But this movie did not have the same feel.
This movie should have been a classic poly story. Even the biography sounded more poly than the movie ended up being. It's not the ending of various relationships that make this story not-poly, it's the screaming, jealous, drama that made it not poly. The movie portrayed the women as jealous, spiteful, deceitful, selfish women who completely screwed over their husbands. Even the gay husband with his same-sex lovers and STD was a more sympathetic character, and his willingness to overlook his wife's lesbian relationships as long as it didn't destroy their family should have set this up perfectly for a poly arrangement. And knowing that, in real life, the main character did, in fact, continue to have relationships outside of her marriage (as did her husband), this movie could have portrayed all of this in a much more poly light, like the way Carrington did.
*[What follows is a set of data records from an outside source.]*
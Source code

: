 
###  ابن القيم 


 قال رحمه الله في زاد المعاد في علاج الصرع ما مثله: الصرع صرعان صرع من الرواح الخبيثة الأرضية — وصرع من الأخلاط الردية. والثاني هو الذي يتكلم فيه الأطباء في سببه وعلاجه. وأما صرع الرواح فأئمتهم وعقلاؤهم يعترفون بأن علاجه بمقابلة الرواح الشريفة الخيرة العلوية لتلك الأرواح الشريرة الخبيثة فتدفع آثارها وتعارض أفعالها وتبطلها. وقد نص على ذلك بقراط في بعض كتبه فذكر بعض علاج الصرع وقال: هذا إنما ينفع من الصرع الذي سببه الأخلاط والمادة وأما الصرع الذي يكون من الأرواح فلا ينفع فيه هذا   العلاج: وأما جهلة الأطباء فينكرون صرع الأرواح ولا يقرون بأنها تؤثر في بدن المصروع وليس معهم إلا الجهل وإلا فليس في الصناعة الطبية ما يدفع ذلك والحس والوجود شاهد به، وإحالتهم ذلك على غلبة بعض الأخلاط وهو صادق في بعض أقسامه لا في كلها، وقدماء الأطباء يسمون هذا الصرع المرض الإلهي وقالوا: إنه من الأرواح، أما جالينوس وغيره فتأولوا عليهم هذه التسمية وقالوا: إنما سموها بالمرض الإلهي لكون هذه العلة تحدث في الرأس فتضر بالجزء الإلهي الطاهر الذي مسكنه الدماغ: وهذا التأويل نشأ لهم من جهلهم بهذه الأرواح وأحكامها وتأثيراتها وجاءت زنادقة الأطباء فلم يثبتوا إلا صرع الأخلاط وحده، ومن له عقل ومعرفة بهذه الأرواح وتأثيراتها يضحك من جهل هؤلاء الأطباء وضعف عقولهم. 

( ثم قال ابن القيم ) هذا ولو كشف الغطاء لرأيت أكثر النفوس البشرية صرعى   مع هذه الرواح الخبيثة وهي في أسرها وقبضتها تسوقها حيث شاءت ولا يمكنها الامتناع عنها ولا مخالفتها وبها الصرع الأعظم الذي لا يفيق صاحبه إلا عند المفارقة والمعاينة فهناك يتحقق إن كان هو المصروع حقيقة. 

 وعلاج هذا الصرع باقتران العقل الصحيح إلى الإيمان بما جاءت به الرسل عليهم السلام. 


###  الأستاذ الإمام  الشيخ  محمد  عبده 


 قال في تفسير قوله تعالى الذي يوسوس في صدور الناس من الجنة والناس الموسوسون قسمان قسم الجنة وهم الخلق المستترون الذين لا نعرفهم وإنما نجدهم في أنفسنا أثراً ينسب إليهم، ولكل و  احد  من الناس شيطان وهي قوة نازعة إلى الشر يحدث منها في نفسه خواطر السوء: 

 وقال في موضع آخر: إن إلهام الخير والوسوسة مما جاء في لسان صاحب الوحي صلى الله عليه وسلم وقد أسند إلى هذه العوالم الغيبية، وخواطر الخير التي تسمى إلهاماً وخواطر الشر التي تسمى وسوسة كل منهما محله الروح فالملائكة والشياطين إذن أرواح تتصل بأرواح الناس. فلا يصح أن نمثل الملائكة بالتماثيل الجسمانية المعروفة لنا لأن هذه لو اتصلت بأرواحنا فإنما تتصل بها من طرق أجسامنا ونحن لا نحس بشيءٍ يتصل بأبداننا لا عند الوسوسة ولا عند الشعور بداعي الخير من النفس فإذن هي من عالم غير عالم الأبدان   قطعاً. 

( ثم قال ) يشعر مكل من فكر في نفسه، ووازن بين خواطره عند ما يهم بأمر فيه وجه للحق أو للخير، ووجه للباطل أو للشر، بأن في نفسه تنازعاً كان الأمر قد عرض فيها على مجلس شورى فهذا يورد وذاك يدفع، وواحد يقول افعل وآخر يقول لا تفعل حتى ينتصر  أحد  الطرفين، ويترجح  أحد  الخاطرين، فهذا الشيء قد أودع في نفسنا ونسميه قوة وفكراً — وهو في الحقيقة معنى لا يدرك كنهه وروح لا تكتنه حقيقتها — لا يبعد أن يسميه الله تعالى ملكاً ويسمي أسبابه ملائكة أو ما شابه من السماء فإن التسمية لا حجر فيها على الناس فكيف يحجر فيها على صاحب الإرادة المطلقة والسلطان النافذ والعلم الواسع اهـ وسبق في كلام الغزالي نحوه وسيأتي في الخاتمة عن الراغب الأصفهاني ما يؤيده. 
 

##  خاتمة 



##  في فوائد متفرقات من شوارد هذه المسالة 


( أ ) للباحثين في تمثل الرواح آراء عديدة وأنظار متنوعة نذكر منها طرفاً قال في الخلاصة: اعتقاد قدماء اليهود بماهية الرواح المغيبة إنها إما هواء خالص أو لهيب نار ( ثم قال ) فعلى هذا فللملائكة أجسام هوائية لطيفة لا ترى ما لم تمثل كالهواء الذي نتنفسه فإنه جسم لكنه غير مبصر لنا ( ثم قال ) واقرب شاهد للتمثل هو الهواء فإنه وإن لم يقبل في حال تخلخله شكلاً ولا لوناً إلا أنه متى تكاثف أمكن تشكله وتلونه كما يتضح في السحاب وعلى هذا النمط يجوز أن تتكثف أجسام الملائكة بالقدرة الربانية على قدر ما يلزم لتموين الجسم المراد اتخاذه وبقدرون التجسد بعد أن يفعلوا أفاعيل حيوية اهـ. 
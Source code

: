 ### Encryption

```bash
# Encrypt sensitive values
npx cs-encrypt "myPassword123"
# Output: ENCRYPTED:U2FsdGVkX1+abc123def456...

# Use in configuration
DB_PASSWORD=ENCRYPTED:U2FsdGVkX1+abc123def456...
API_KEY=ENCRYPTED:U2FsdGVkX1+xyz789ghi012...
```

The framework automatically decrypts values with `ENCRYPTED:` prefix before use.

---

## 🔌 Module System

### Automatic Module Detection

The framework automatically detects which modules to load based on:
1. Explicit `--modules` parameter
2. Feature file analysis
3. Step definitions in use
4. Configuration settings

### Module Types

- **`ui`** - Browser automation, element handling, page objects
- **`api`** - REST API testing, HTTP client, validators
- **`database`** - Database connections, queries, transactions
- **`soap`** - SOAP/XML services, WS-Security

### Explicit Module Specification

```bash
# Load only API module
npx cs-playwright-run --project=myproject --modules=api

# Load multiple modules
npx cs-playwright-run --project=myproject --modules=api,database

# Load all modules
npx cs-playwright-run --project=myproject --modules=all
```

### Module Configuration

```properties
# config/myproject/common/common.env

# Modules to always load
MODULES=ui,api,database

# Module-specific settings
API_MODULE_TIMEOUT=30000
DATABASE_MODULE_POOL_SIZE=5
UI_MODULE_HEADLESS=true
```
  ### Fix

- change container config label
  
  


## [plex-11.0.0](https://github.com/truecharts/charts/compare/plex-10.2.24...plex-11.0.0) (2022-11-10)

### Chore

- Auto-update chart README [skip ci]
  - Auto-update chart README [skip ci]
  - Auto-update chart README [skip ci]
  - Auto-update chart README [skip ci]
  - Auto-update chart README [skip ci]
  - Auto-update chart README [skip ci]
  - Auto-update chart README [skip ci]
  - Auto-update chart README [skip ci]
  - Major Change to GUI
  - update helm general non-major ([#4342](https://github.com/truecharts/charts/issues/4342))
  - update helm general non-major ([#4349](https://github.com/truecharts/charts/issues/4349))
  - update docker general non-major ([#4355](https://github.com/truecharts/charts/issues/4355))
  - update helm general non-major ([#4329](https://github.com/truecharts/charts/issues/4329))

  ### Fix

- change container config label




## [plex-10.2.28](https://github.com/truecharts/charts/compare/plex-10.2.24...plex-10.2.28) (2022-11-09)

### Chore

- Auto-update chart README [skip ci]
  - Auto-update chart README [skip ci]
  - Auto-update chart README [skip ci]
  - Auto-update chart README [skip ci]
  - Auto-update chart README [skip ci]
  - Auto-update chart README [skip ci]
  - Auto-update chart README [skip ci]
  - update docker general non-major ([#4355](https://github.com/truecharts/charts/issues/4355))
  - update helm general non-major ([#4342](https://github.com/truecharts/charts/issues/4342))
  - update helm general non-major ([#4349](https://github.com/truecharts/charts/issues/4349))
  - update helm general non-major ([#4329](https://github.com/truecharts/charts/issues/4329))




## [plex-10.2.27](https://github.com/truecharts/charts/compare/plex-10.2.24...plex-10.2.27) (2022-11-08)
But it didn't. I really wish I could put this movie on the poly list, because even with the drama in Carrington, it was still clearly about people who understood the concept of multiple loving relationships. But this one was not. It only showed this one multiple-person relationship and the "multiple" part is what destroyed it. Knowing that Vita, in real life, continued to have outside relationships leads me to believe that her life was more poly than this movie portrayed it, like Carrington. Which then leads me to suspect that the script-writer disapproved of open relationships (or at least of women having same-sex affairs) and wrote that tone into the story. I'm highly disappointed.